The most common way to create a DataFrame is to use the `read_csv` (pandas) function to read a CSV file. 

Another common technique is to use the `DataFrame` function, which has three parameters:
1. `data`, which is a numpy array, a dictionary or another DataFrame (examples of each follow)
1. `index`, which is a list of the names of the rows
1. `columns`, which is a list of the names of the columns

Although tables are often stored in CSV files and so the `read_csv` function is used read them into Python, the `DataFrame` function is used in many situations in which more control is needed when creating dataframes. Just a few of these situations are listed below:
- Very small dataframes are needed to demonstrate functions or methods (for instance, this notebook)
- Very small dataframes are needed to demonstrate problems encountered when asking for help.
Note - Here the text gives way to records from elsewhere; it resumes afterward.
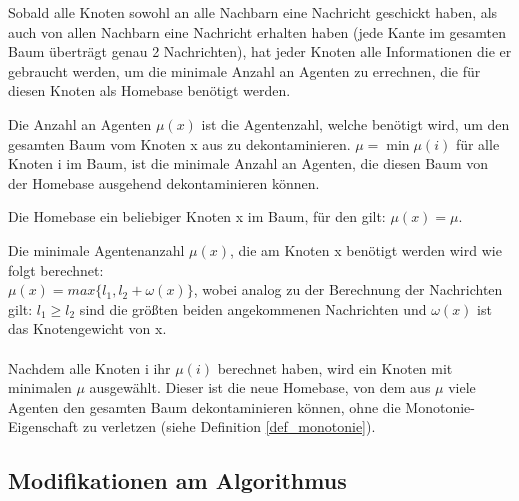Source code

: 
Sobald alle Knoten sowohl an alle Nachbarn eine Nachricht geschickt haben, als auch von allen Nachbarn eine Nachricht erhalten haben (jede Kante im gesamten Baum überträgt genau 2 Nachrichten), hat jeder Knoten alle Informationen die er gebraucht werden, um die minimale Anzahl an Agenten zu errechnen, die für diesen Knoten als Homebase benötigt werden.

\begin{mydef}
	Die Anzahl an Agenten $\mu(x)$ ist die Agentenzahl, welche benötigt wird, um den gesamten Baum vom Knoten x aus zu dekontaminieren. $\mu = \min \mu(i)$ für alle Knoten i im Baum, ist die minimale Anzahl an Agenten, die diesen Baum von der Homebase ausgehend dekontaminieren können.
\end{mydef}

\begin{mydef}\label{def_homebase}
	Die Homebase ein beliebiger Knoten x im Baum, für den gilt: $\mu(x) = \mu$.
\end{mydef}

Die minimale Agentenanzahl $\mu(x)$, die am Knoten x benötigt werden wird wie folgt berechnet:
\\
$\mu(x) = max\{l_{1},  l_{2} + \omega(x)\}$, wobei analog zu der Berechnung der Nachrichten gilt: $l_{1} \ge l_{2}$ sind die größten beiden angekommenen Nachrichten und $\omega(x)$ ist das Knotengewicht von x.
\\
\\
Nachdem alle Knoten i ihr $\mu(i)$ berechnet haben, wird ein Knoten mit minimalen $\mu$ ausgewählt. Dieser ist die neue Homebase, von dem aus $\mu$ viele Agenten den gesamten Baum dekontaminieren können, ohne die Monotonie-Eigenschaft zu verletzen (siehe Definition \ref{def_monotonie}).

\newpage

\subsection{Modifikationen am Algorithmus}\label{modifizierterAlgoChapter}


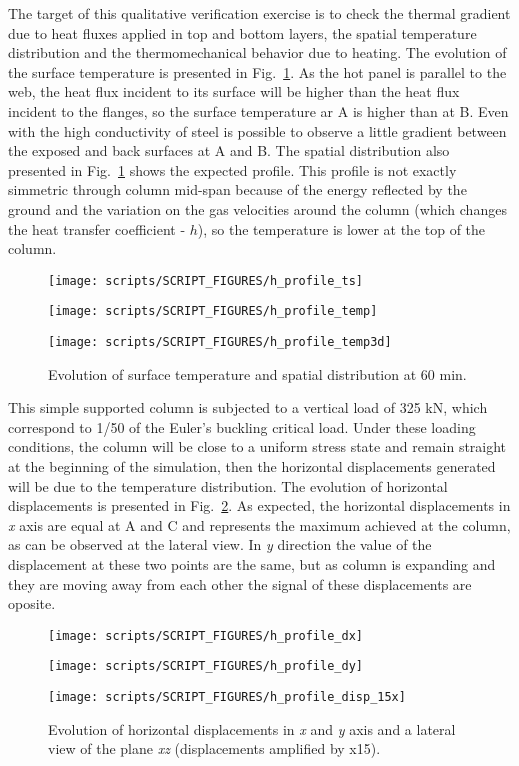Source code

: \documentclass[11pt]{book}
\begin{document}
The target of this qualitative verification exercise is to check the thermal gradient due to heat fluxes applied in top and bottom layers, the spatial temperature distribution and the thermomechanical behavior due to heating. The evolution of the surface temperature is presented in Fig.~\ref{h_profile1}. As the hot panel is parallel to the web, the heat flux incident to its surface will be higher than the heat flux incident to the flanges, so the surface temperature ar A is higher than at B. Even with the high conductivity of steel is possible to observe a little gradient between the exposed and back surfaces at A and B. The spatial distribution also presented in Fig.~\ref{h_profile1} shows the expected profile. This profile is not exactly simmetric through column mid-span because of the energy reflected by the ground and the variation on the gas velocities around the column (which changes the heat transfer coefficient - $h$), so the temperature is lower at the top of the column.

\begin{figure}[ht]
\noindent
\parbox[c]{22em}{\texttt{[image: scripts/SCRIPT\_FIGURES/h\_profile\_ts]}} 
\parbox[c]{11em}{\texttt{[image: scripts/SCRIPT\_FIGURES/h\_profile\_temp]}} 
\parbox[c]{1em}{\texttt{[image: scripts/SCRIPT\_FIGURES/h\_profile\_temp3d]}} 
\caption[The  results]{Evolution of surface temperature and spatial distribution at 60 min.}
\label{h_profile1}
\end{figure}

This simple supported column is subjected to a vertical load of 325 kN, which correspond to 1/50 of the Euler's buckling critical load. Under these loading conditions, the column will be close to a uniform stress state and remain straight at the beginning of the simulation, then the horizontal displacements generated will be due to the temperature distribution. The evolution of horizontal displacements is presented in Fig.~\ref{h_profile2}. As expected, the horizontal displacements in \textit{x} axis are equal at A and C and represents the maximum achieved at the column, as can be observed at the lateral view. In \textit{y} direction the value of the displacement at these two points are the same, but as column is expanding and they are moving away from each other the signal of these displacements are oposite.

\begin{figure}[ht]
\noindent
\parbox[c]{19em}{\texttt{[image: scripts/SCRIPT\_FIGURES/h\_profile\_dx]}} 
\parbox[c]{17.5em}{\texttt{[image: scripts/SCRIPT\_FIGURES/h\_profile\_dy]}}
\parbox[c]{1em}{\texttt{[image: scripts/SCRIPT\_FIGURES/h\_profile\_disp\_15x]}} 
\caption[The  results]{Evolution of horizontal displacements in \textit{x} and \textit{y} axis and a lateral view of the plane \textit{xz} (displacements amplified by x15).}
\label{h_profile2}
\end{figure}
\end{document}
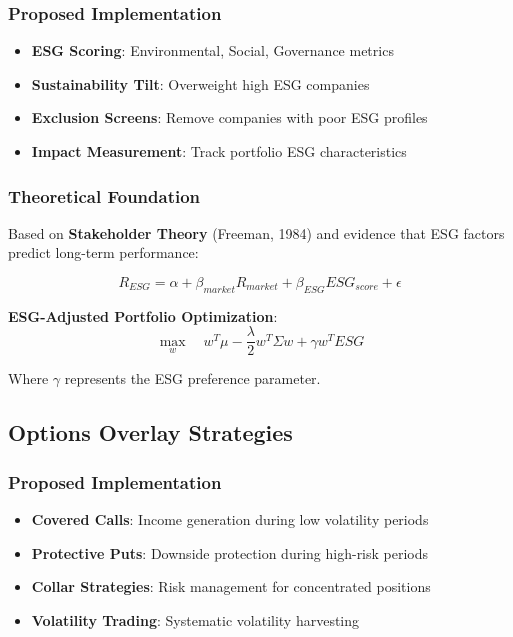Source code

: \documentclass[12pt,a4paper]{article}
\begin{document}
\subsubsection{Proposed Implementation}
\begin{itemize}
    \item \textbf{ESG Scoring}: Environmental, Social, Governance metrics
    \item \textbf{Sustainability Tilt}: Overweight high ESG companies
    \item \textbf{Exclusion Screens}: Remove companies with poor ESG profiles
    \item \textbf{Impact Measurement}: Track portfolio ESG characteristics
\end{itemize}

\subsubsection{Theoretical Foundation}
Based on \textbf{Stakeholder Theory} (Freeman, 1984) and evidence that ESG factors predict long-term performance:

\begin{equation}
R_{ESG} = \alpha + \beta_{market} R_{market} + \beta_{ESG} ESG_{score} + \epsilon
\end{equation}

\textbf{ESG-Adjusted Portfolio Optimization}:
\begin{equation}
\max_w \quad w^T\mu - \frac{\lambda}{2}w^T\Sigma w + \gamma w^T ESG
\end{equation}

Where $\gamma$ represents the ESG preference parameter.

\subsection{Options Overlay Strategies}

\subsubsection{Proposed Implementation}
\begin{itemize}
    \item \textbf{Covered Calls}: Income generation during low volatility periods
    \item \textbf{Protective Puts}: Downside protection during high-risk periods
    \item \textbf{Collar Strategies}: Risk management for concentrated positions
    \item \textbf{Volatility Trading}: Systematic volatility harvesting
\end{itemize}
\end{document}

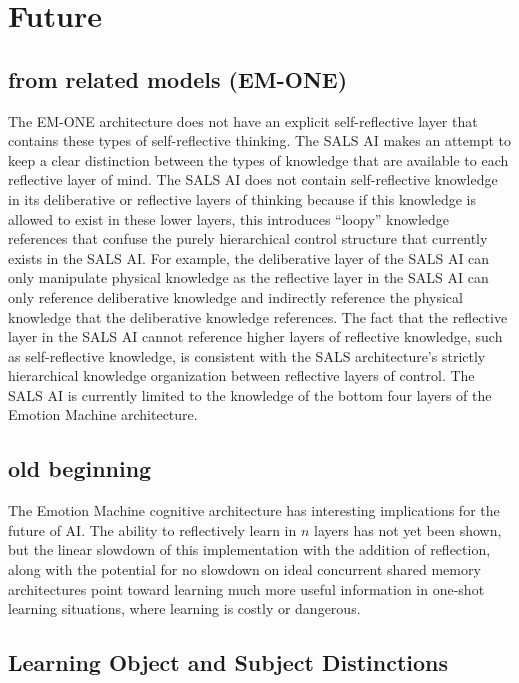 \chapter{Future}\label{chapter:future}

\section{from related models (EM-ONE)}

The EM-ONE architecture does not have an explicit self-reflective
layer that contains these types of self-reflective thinking.  The SALS
AI makes an attempt to keep a clear distinction between the types of
knowledge that are available to each reflective layer of mind.  The
SALS AI does not contain self-reflective knowledge in its deliberative
or reflective layers of thinking because if this knowledge is allowed
to exist in these lower layers, this introduces ``loopy'' knowledge
references that confuse the purely hierarchical control structure that
currently exists in the SALS AI.  For example, the deliberative layer
of the SALS AI can only manipulate physical knowledge as the
reflective layer in the SALS AI can only reference deliberative
knowledge and indirectly reference the physical knowledge that the
deliberative knowledge references.  The fact that the reflective layer
in the SALS AI cannot reference higher layers of reflective knowledge,
such as self-reflective knowledge, is consistent with the SALS
architecture's strictly hierarchical knowledge organization between
reflective layers of control.  The SALS AI is currently limited to the
knowledge of the bottom four layers of the Emotion Machine
architecture.


\section{old beginning}


The Emotion Machine cognitive architecture has interesting
implications for the future of AI.  The ability to reflectively learn
in $n$ layers has not yet been shown, but the linear slowdown of this
implementation with the addition of reflection, along with the
potential for no slowdown on ideal concurrent shared memory
architectures point toward learning much more useful information in
one-shot learning situations, where learning is costly or dangerous.

\section{Learning Object and Subject Distinctions}
\label{section:objective_reflection}

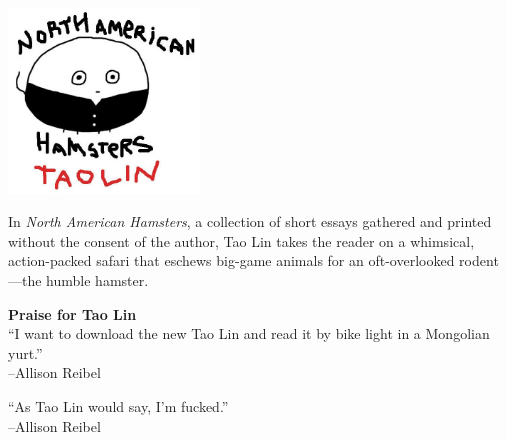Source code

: \documentclass[10pt,twoside,openright]{memoir}
\begin{document}


\begin{vplace}
\begin{center}
  \includegraphics[width=2in]{img/cover}
\end{center}
\end{vplace}

\pagebreak
\mbox{}


\pagebreak
\mbox{}


\pagebreak

\begin{vplace}
\noindent
In {\em North American Hamsters}, a collection of short essays gathered and 
printed without the consent of the author, Tao Lin takes the reader on a
whimsical, action-packed safari that eschews big-game animals for an
oft-overlooked rodent---the humble hamster.

\begin{center}
\textbf{Praise for Tao Lin}
\\[1em]

``I want to download the new Tao Lin and read it by bike light in a Mongolian
yurt.''\\
--Allison Reibel

\vspace{1em}

``As Tao Lin would say, I'm fucked.'' \\
--Allison Reibel
\end{center}
\end{vplace}
\end{document}
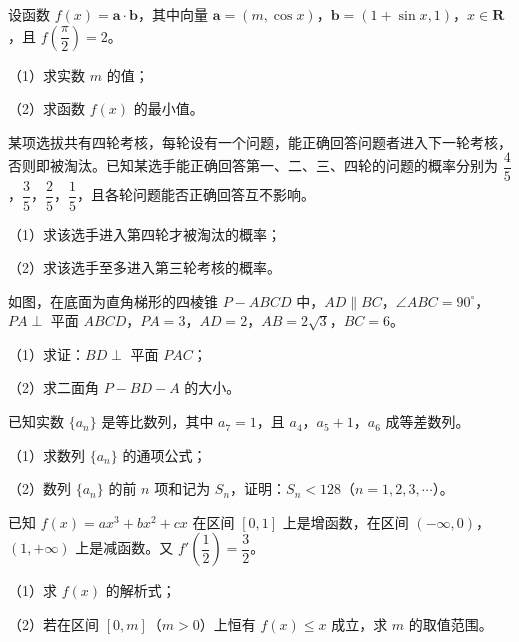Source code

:\begin{question}
设函数 $f(x)=\boldsymbol a\cdot\boldsymbol b$，其中向量 $\boldsymbol a=(m,\cos x)$，$\boldsymbol b=(1+\sin x,1)$，$x\in\mathbf R$，且 $f\left(\dfrac{\pi}{2}\right)=2$。

（1）求实数 $m$ 的值；

（2）求函数 $f(x)$ 的最小值。

\end{question}
\begin{question}
某项选拔共有四轮考核，每轮设有一个问题，能正确回答问题者进入下一轮考核，否则即被淘汰。已知某选手能正确回答第一、二、三、四轮的问题的概率分别为 $\dfrac45$，$\dfrac35$，$\dfrac25$，$\dfrac15$，且各轮问题能否正确回答互不影响。

（1）求该选手进入第四轮才被淘汰的概率；

（2）求该选手至多进入第三轮考核的概率。

\Needspace{0.4\textheight}
\end{question}
\begin{question}
如图，在底面为直角梯形的四棱锥 $P-ABCD$ 中，$AD\parallel BC$，$\angle ABC=90^\circ$，$PA\perp$ 平面 $ABCD$，$PA=3$，$AD=2$，$AB=2\sqrt3$，$BC=6$。

（1）求证：$BD\perp$ 平面 $PAC$；

（2）求二面角 $P-BD-A$ 的大小。
\nopagebreak[4]
\begin{center}\end{center}
\nopagebreak[4]
\end{question}
\begin{question}
已知实数 $\{a_n\}$ 是等比数列，其中 $a_7=1$，且 $a_4$，$a_5+1$，$a_6$ 成等差数列。

（1）求数列 $\{a_n\}$ 的通项公式；

（2）数列 $\{a_n\}$ 的前 $n$ 项和记为 $S_n$，证明：$S_n<128$（$n=1,2,3,\cdots$）。

\end{question}
\begin{question}
已知 $f(x)=ax^3+bx^2+cx$ 在区间 $[0,1]$ 上是增函数，在区间 $(-\infty,0)$，$(1,+\infty)$ 上是减函数。又 $f'\left(\dfrac12\right)=\dfrac32$。

（1）求 $f(x)$ 的解析式；

（2）若在区间 $[0,m]$（$m>0$）上恒有 $f(x)\leqslant x$ 成立，求 $m$ 的取值范围。

\end{question}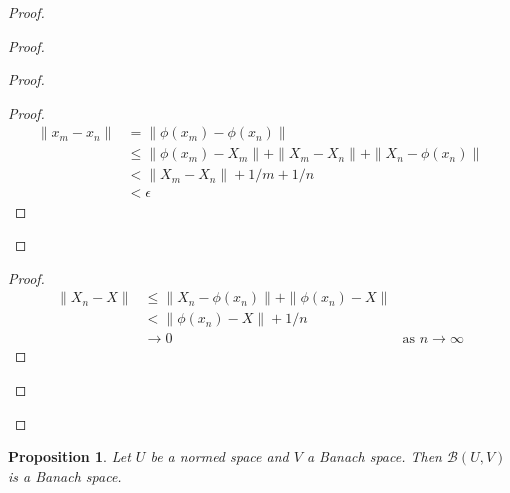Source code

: \documentclass{book}
\let\qed\relax
\newtheorem{prop}[ax]{Proposition}
\theoremstyle{definition}
\begin{document}
\begin{proof}
\begin{proof}
\begin{proof}
		\begin{proof}
			\pf
			\begin{align*}
				\|x_m - x_n\| & = \| \phi(x_m) - \phi(x_n) \| \\
				& \leq \| \phi(x_m) - X_m \| + \| X_m - X_n \| + \| X_n - \phi(x_n)\| \\
				& < \|X_m - X_n\| + 1/m + 1/n \\
				& < \epsilon
			\end{align*}
		\end{proof}
	\end{proof}
	\begin{proof}
		\pf
		\begin{align*}
			\|X_n - X\| & \leq \| X_n - \phi(x_n) \| + \| \phi(x_n) - X \| \\
			& < \| \phi(x_n) - X \| + 1/n \\
			& \rightarrow 0 & \text{as } n \rightarrow \infty
		\end{align*}
	\end{proof}
\end{proof}
\qed
\end{proof}

\begin{prop}
Let $U$ be a normed space and $V$ a Banach space. Then $\mathcal{B}(U,V)$ is a Banach space.
\end{prop}
\end{document}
This is not only a good idea, but is a requirement when asking questions on stackoverflow <https://stackoverflow.com>. 
- Dataframes can be constructed using dictionaries, Series, arrays, list-like objects and iterables

In addition, see the documentation below or in the above References section which lists the attributes and methods of the pandas dataframe:
- http://pandas.pydata.org/pandas-docs/stable/reference/api/pandas.DataFrame.html

Create a sample dataframe for the demonstrations below.

In [9]:
df_col = pd.DataFrame(data=[[100, 200, 300, 400],
                            [101, 201, 301, 401],
                            [102, 202, 302, 402]], 
                      columns=['col_a', 'col_b', 'col_c', 'col_d']
                     )
df_col

## 2. Select Columns

A column can be accessed as an attribute of the dataframe.

In [12]:
x = df_col.col_b
print(type(x))
x

Notice that a series is returned.

A column can be accessed using (single) square brackets.

In [15]:
x = df_col['col_b']
print(type(x))
x

Notice that a series is returned in both cases above.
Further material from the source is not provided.